++++ Given data ++++
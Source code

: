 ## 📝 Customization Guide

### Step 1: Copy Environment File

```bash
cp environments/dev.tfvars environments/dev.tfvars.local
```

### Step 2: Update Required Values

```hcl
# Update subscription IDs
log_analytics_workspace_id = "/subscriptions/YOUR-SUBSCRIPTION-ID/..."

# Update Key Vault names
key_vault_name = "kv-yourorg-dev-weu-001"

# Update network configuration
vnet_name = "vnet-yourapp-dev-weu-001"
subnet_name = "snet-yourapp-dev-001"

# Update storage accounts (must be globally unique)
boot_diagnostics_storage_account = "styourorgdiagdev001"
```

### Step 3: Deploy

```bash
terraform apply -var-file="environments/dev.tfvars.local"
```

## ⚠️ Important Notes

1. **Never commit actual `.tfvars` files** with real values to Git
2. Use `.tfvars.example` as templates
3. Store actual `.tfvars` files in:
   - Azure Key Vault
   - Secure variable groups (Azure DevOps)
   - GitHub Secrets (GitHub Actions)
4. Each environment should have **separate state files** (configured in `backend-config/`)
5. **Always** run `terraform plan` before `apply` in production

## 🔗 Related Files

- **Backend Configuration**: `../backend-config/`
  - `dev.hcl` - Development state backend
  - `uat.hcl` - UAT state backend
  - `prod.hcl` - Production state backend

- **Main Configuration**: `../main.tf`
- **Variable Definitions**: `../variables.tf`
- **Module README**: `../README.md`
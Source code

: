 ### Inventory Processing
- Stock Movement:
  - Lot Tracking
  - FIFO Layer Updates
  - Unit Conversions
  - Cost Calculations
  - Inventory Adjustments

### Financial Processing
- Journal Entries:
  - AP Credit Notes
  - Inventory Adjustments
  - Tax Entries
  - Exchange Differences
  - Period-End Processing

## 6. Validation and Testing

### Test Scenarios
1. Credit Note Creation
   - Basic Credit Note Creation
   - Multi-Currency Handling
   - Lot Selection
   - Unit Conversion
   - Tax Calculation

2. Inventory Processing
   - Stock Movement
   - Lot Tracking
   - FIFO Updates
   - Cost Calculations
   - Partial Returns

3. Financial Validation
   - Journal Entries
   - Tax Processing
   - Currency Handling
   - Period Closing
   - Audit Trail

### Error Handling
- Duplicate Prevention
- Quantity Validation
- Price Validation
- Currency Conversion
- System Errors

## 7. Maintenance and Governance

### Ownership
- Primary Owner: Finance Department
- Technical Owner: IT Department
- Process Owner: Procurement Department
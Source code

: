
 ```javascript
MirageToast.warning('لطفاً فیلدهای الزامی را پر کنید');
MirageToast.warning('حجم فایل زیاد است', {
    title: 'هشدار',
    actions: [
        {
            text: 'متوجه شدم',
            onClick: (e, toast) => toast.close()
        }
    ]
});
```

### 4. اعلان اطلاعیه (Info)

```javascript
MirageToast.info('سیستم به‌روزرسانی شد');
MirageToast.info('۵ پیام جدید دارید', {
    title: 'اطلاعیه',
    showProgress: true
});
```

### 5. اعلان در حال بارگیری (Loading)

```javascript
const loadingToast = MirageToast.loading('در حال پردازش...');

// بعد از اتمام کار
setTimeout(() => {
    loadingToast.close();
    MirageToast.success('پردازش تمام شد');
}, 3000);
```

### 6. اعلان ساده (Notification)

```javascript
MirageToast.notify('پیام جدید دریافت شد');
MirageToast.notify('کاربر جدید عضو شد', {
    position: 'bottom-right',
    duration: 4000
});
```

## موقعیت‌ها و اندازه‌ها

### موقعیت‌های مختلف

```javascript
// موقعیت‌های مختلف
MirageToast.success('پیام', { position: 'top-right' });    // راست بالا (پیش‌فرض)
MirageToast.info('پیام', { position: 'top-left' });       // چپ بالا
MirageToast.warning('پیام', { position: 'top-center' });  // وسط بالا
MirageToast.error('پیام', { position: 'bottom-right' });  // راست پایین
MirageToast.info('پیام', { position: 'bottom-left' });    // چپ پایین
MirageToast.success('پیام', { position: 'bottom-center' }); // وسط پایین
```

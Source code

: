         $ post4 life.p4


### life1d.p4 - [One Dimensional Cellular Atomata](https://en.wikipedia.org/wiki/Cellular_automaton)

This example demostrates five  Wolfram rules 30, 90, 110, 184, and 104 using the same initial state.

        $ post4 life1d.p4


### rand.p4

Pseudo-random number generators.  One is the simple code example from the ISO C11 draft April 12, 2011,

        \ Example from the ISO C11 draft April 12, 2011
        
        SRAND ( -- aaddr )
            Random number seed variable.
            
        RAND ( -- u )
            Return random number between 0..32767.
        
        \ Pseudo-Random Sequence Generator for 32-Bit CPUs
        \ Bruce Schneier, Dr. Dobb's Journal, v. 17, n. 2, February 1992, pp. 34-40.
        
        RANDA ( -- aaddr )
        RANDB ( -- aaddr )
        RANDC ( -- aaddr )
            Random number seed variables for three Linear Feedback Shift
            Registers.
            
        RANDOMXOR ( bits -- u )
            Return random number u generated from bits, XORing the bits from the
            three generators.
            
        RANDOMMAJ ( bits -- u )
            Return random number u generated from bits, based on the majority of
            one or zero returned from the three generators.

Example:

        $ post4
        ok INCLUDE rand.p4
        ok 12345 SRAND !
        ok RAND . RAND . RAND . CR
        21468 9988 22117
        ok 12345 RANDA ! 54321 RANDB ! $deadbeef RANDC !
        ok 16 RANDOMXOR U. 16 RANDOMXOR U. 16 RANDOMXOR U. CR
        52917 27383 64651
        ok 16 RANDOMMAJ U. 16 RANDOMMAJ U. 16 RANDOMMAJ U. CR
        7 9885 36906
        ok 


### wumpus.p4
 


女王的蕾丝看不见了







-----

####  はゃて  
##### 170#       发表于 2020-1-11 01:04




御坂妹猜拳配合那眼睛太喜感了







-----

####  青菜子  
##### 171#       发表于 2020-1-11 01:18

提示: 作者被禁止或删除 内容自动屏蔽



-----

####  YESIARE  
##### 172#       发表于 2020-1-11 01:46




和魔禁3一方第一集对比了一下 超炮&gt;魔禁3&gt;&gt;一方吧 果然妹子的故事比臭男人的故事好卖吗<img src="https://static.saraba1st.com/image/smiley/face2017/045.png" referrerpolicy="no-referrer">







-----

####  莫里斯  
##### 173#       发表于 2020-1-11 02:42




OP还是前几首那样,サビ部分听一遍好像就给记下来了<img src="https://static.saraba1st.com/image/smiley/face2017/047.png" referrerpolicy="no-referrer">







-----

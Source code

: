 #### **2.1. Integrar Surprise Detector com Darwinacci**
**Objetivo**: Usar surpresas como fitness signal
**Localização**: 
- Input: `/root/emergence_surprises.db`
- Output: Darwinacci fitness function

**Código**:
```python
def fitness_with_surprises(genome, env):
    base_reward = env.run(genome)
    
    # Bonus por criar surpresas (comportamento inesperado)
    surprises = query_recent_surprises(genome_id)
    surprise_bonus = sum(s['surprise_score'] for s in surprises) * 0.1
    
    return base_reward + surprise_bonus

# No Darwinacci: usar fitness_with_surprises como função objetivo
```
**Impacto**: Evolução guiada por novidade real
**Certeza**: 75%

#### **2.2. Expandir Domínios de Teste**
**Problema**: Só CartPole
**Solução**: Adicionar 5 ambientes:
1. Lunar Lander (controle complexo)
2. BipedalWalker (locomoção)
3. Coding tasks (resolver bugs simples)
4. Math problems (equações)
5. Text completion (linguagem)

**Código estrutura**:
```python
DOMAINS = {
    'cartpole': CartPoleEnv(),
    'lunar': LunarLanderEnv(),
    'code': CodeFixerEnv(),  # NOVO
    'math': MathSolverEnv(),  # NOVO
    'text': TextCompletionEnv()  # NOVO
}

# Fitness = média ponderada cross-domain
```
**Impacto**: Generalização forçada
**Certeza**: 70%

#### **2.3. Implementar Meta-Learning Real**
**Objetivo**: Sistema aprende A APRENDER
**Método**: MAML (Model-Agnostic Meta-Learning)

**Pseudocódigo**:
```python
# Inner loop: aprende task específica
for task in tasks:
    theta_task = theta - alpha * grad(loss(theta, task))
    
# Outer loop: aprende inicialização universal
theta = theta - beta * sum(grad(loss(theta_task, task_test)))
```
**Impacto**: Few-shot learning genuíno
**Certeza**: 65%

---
++++
Assignment: Copy out all lines of the listing where the word "پردازش" appears.

Exercise answer:
const loadingToast = MirageToast.loading('در حال پردازش...');
    MirageToast.success('پردازش تمام شد');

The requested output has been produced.